Tag FMM

GPGPU-7

Jee is back from GPGPU-7, where he is presenting some new work on a hybrid CPU+GPU implementation of the kernel-independent fast multipole method, or FMM.

  • Jee Choi, Aparna Chandramowlishwaran, Kamesh Madduri, Richard Vuduc. “A CPU-GPU hybrid implementation and model-driven scheduling of the fast multipole method.” In Proc. 7th Wkshp. General-Purpose Processing using GPUs (GPGPU-7), Salt Lake City, UT, March 2014. [Paper|Slides]
Jee & Naila @ GPGPU-7

Representing Georgia Tech at GPGPU-7, Jee and Naila (from a different research lab)

SHAX-C @ KAUST

Beacon @ KAUST

Aparna, Jee, and Rich are at the King Abdullah University of Science and Technology (KAUST) in Saudi Arabia this weekend. Well, it’s a work-week for the Saudis. We are presenting and schmoozing with a full slate of amazing attendees of the [Scalable Hierarchical Algorithms for eXtreme Computing] (SHAX-C) workshop. UPDATE: Rich’s talk slides are available [here].

Two papers @ IPDPS’10

The HPC Garage will have two papers at the upcoming IPDPS conference, to be held here in Atlanta, April 19–23. Congratulations to Aparna, who led the two papers, as well as our colleagues at Intel (Kath Knobe) and Lawrence Berkeley National Laboratory (Sam Williams and Lenny Oliker) for their significant contributions!

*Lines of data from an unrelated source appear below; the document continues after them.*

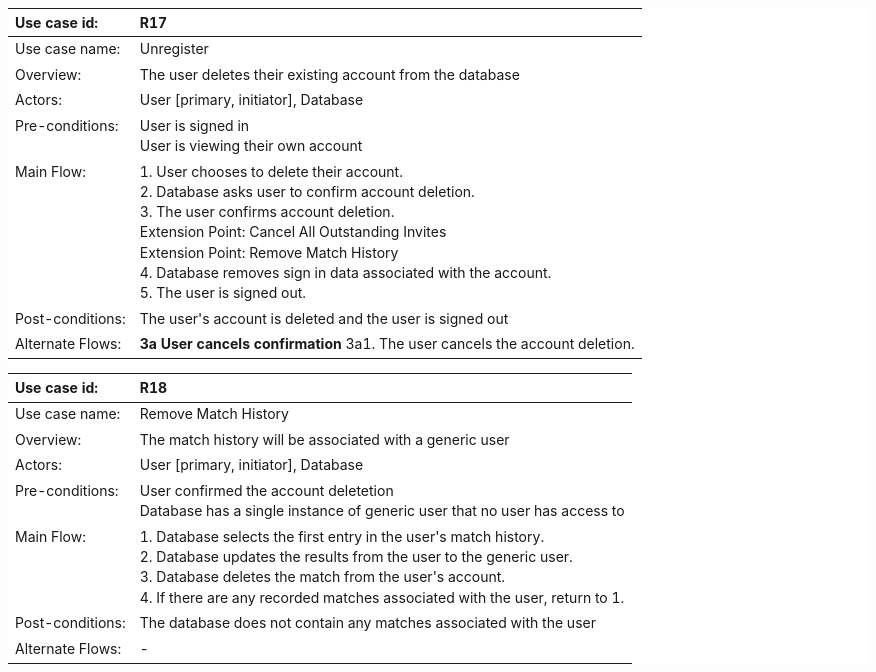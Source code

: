| Use case id: | R17 |
| :--- | :--- |
| Use case name: | Unregister |
| Overview: | The user deletes their existing account from the database |
| Actors: |  User [primary, initiator], Database |
| Pre-conditions: | User is signed in <br> User is viewing their own account |
| Main Flow: | 1. User chooses to delete their account. <br> 2. Database asks user to confirm account deletion. <br> 3. The user confirms account deletion. <br> Extension Point: Cancel All Outstanding Invites <br> Extension Point: Remove Match History <br> 4. Database removes sign in data associated with the account. <br> 5. The user is signed out. |
| Post-conditions: | The user's account is deleted and the user is signed out |
| Alternate Flows: | **3a User cancels confirmation** 3a1. The user cancels the account deletion. |

| Use case id: | R18 |
| :--- | :--- |
| Use case name: | Remove Match History |
| Overview: | The match history will be associated with a generic user |
| Actors: |  User [primary, initiator], Database |
| Pre-conditions: | User confirmed the account deletetion <br> Database has a single instance of generic user that no user has access to |
| Main Flow: | 1. Database selects the first entry in the user's match history. <br> 2. Database updates the results from the user to the generic user. <br> 3. Database deletes the match from the user's account. <br> 4. If there are any recorded matches associated with the user, return to 1. |
| Post-conditions: | The database does not contain any matches associated with the user |
| Alternate Flows: | - |
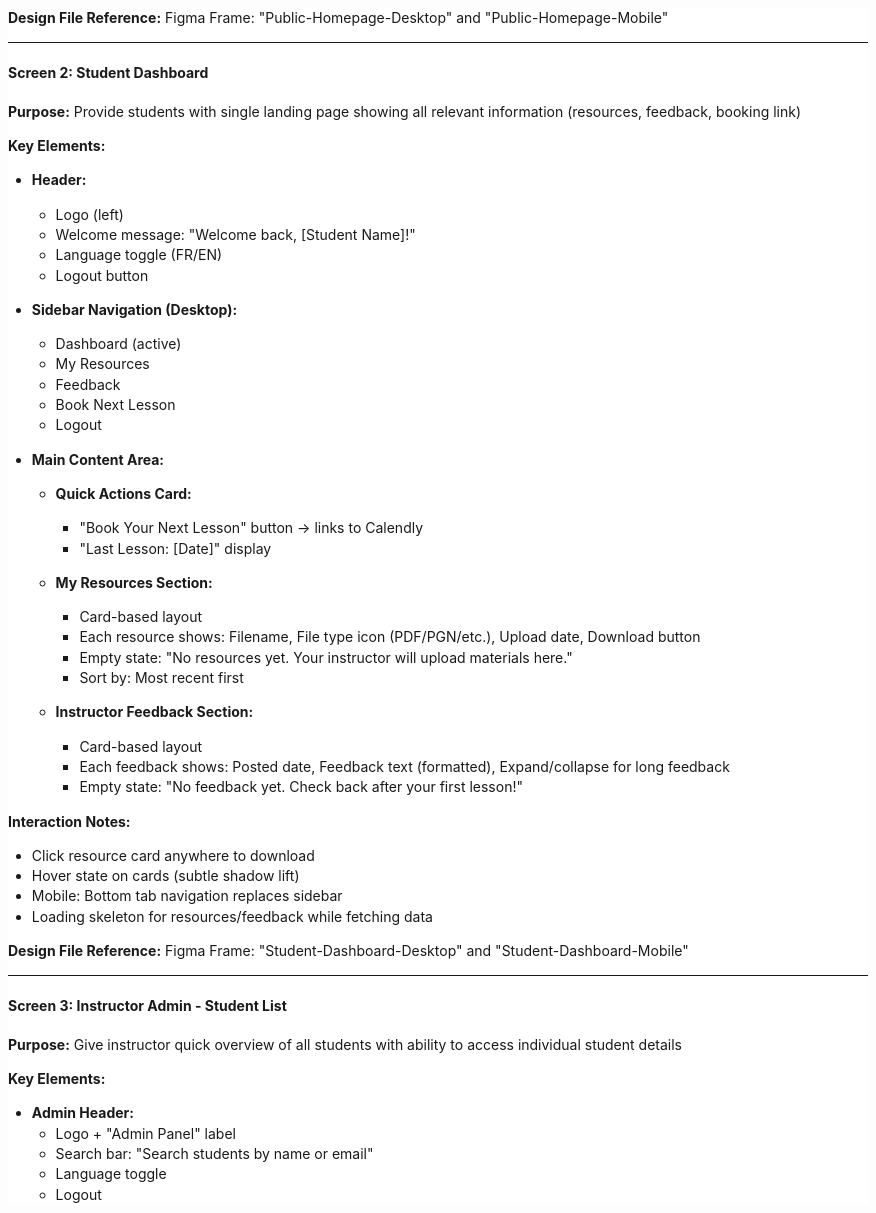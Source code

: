 **Design File Reference:** Figma Frame: "Public-Homepage-Desktop" and "Public-Homepage-Mobile"

---

#### Screen 2: Student Dashboard

**Purpose:** Provide students with single landing page showing all relevant information (resources, feedback, booking link)

**Key Elements:**
- **Header:**
  - Logo (left)
  - Welcome message: "Welcome back, [Student Name]!"
  - Language toggle (FR/EN)
  - Logout button

- **Sidebar Navigation (Desktop):**
  - Dashboard (active)
  - My Resources
  - Feedback
  - Book Next Lesson
  - Logout

- **Main Content Area:**
  - **Quick Actions Card:**
    - "Book Your Next Lesson" button → links to Calendly
    - "Last Lesson: [Date]" display

  - **My Resources Section:**
    - Card-based layout
    - Each resource shows: Filename, File type icon (PDF/PGN/etc.), Upload date, Download button
    - Empty state: "No resources yet. Your instructor will upload materials here."
    - Sort by: Most recent first

  - **Instructor Feedback Section:**
    - Card-based layout
    - Each feedback shows: Posted date, Feedback text (formatted), Expand/collapse for long feedback
    - Empty state: "No feedback yet. Check back after your first lesson!"

**Interaction Notes:**
- Click resource card anywhere to download
- Hover state on cards (subtle shadow lift)
- Mobile: Bottom tab navigation replaces sidebar
- Loading skeleton for resources/feedback while fetching data

**Design File Reference:** Figma Frame: "Student-Dashboard-Desktop" and "Student-Dashboard-Mobile"

---

#### Screen 3: Instructor Admin - Student List

**Purpose:** Give instructor quick overview of all students with ability to access individual student details

**Key Elements:**
- **Admin Header:**
  - Logo + "Admin Panel" label
  - Search bar: "Search students by name or email"
  - Language toggle
  - Logout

Here’s a brief description of the papers …

The first paper is a detailed performance evaluation of the Concurrent Collections (CnC) parallel programming model on some of the latest multicore systems. This paper demonstrates the extraordinary potential of the CnC model, and raises a number of questions about how the model should evolve for more complex programs. The second paper is the first extensive multicore optimization and tuning experiment for the kernel-independent fast multipole method (KIFMM). Surprisingly, this paper shows competitive performance from an Intel Nehalem-based multicore system relative to the GPU implementation we showcased in our best paper-nominated SC’09 submission (led by Lashuk and Biros).

  • A. Chandramowlishwaran, K. Knobe, and R. Vuduc. Performance evaluation of Concurrent Collections on high-performance multicore computing systems. In Proc. IEEE Int’l. Parallel and Distributed Processing Symp. (IPDPS), Atlanta, GA, USA, April 2010. (accepted).
  • A. Chandramowlishwaran, S. Williams, L. Oliker, I. Lashuk, G. Biros, and R. Vuduc. Optimizing and tuning the fast multipole method for state-of-the-art multicore architectures. In Proc. IEEE Int’l. Parallel and Distributed Processing Symp. (IPDPS), Atlanta, GA, USA, April 2010. (accepted).